* **What the task requires**
Copy out all the lines in the records that include the word "different".

* **Pictures paired with source code**
◇ ◇ ◇
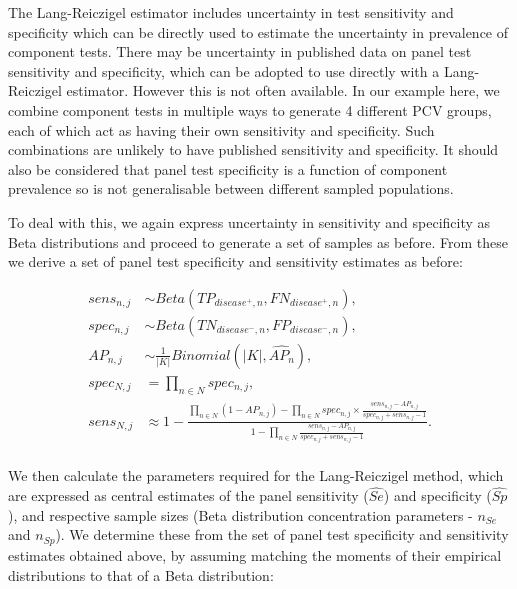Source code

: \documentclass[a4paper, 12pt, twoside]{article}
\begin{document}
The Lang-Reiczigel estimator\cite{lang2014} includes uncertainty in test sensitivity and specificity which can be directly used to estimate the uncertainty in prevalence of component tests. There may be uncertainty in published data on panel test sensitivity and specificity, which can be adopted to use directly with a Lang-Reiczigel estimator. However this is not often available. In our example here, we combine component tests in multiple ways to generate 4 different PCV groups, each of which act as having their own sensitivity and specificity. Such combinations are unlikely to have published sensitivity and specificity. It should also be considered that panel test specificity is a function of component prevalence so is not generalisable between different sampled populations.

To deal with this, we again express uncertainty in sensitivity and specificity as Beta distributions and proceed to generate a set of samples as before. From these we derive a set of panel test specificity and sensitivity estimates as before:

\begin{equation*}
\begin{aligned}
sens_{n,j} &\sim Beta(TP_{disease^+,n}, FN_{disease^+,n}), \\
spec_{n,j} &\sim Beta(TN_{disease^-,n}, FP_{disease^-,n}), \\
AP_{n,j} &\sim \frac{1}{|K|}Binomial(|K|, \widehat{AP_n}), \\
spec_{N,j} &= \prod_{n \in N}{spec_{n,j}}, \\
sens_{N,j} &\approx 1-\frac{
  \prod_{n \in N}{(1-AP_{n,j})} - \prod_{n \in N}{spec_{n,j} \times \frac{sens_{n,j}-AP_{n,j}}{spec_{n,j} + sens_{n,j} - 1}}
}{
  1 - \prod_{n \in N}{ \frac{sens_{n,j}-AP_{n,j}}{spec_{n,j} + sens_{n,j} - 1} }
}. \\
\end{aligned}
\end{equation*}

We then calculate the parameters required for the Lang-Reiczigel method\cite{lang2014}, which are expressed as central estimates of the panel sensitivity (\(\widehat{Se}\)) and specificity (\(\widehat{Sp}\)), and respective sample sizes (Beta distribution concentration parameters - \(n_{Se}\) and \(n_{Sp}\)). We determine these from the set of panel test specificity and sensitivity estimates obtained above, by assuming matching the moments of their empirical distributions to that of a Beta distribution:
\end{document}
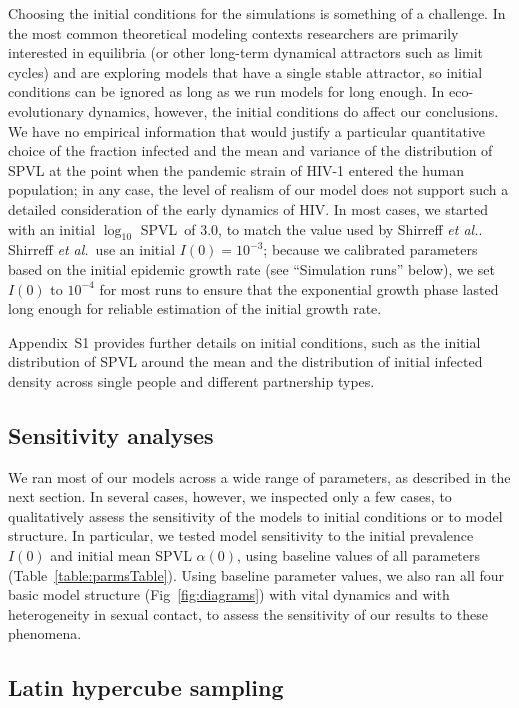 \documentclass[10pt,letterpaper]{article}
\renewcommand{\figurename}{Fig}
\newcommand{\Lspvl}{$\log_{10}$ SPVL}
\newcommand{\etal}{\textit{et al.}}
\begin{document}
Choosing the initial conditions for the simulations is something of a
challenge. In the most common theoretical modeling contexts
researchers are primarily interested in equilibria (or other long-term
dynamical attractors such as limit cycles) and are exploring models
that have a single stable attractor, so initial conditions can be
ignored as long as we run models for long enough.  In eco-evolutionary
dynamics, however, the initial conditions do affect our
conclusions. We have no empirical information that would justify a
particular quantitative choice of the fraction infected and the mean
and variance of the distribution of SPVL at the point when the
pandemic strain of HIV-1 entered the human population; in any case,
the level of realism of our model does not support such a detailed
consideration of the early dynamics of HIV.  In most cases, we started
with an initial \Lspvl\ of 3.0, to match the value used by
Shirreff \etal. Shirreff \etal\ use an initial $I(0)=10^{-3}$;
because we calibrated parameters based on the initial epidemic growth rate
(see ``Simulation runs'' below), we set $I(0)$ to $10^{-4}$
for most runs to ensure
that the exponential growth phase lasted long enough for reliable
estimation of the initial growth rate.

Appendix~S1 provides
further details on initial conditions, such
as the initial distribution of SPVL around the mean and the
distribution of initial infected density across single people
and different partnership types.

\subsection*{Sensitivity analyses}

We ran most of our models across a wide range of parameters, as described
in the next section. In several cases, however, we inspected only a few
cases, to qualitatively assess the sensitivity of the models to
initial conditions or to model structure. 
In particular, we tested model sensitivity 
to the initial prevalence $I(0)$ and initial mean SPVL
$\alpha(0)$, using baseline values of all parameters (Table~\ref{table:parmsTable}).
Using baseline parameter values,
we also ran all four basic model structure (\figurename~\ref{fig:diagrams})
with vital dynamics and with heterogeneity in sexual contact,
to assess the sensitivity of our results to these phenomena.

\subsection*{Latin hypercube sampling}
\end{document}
◇ ◇ ◇
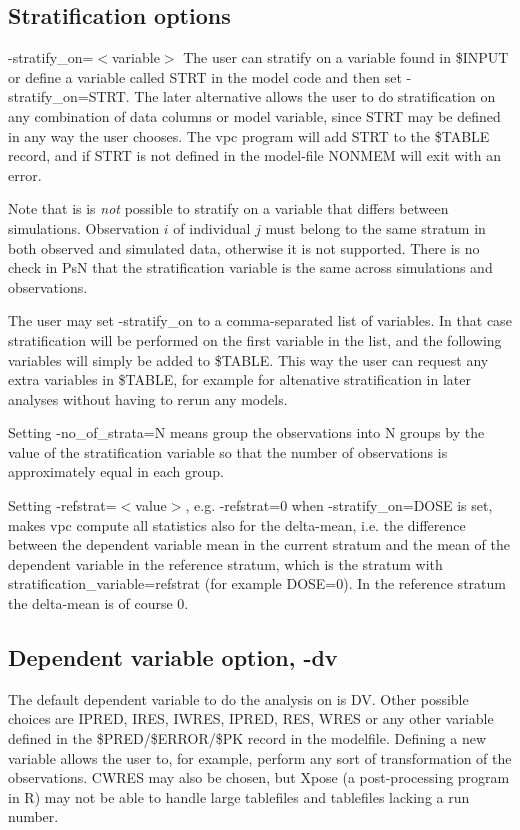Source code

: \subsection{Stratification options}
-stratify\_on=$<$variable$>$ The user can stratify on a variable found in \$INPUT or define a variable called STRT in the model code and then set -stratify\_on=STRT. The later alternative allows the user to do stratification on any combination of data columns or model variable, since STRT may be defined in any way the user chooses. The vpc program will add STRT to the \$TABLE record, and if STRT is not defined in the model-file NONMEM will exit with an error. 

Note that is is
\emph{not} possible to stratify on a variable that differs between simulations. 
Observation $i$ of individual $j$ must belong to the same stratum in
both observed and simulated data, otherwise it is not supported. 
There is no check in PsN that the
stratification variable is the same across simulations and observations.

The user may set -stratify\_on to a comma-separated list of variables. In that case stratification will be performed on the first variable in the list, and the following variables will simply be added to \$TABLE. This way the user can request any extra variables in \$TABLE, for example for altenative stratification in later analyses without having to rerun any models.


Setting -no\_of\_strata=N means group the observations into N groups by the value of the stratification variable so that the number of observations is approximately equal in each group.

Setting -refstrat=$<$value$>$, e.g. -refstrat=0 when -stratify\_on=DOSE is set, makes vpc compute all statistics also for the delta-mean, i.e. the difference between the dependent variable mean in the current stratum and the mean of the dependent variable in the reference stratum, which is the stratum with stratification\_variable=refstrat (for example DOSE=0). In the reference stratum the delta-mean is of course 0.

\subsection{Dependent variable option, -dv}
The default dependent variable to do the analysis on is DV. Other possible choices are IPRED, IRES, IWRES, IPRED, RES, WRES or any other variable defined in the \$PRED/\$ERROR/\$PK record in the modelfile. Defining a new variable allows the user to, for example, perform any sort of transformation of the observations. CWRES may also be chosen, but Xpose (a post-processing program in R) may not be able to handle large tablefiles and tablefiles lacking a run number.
◇ ◇ ◇
* **Result**
The Lang-Reiczigel estimator\cite{lang2014} includes uncertainty in test sensitivity and specificity which can be directly used to estimate the uncertainty in prevalence of component tests. There may be uncertainty in published data on panel test sensitivity and specificity, which can be adopted to use directly with a Lang-Reiczigel estimator. However this is not often available. In our example here, we combine component tests in multiple ways to generate 4 different PCV groups, each of which act as having their own sensitivity and specificity. Such combinations are unlikely to have published sensitivity and specificity. It should also be considered that panel test specificity is a function of component prevalence so is not generalisable between different sampled populations.
and different partnership types.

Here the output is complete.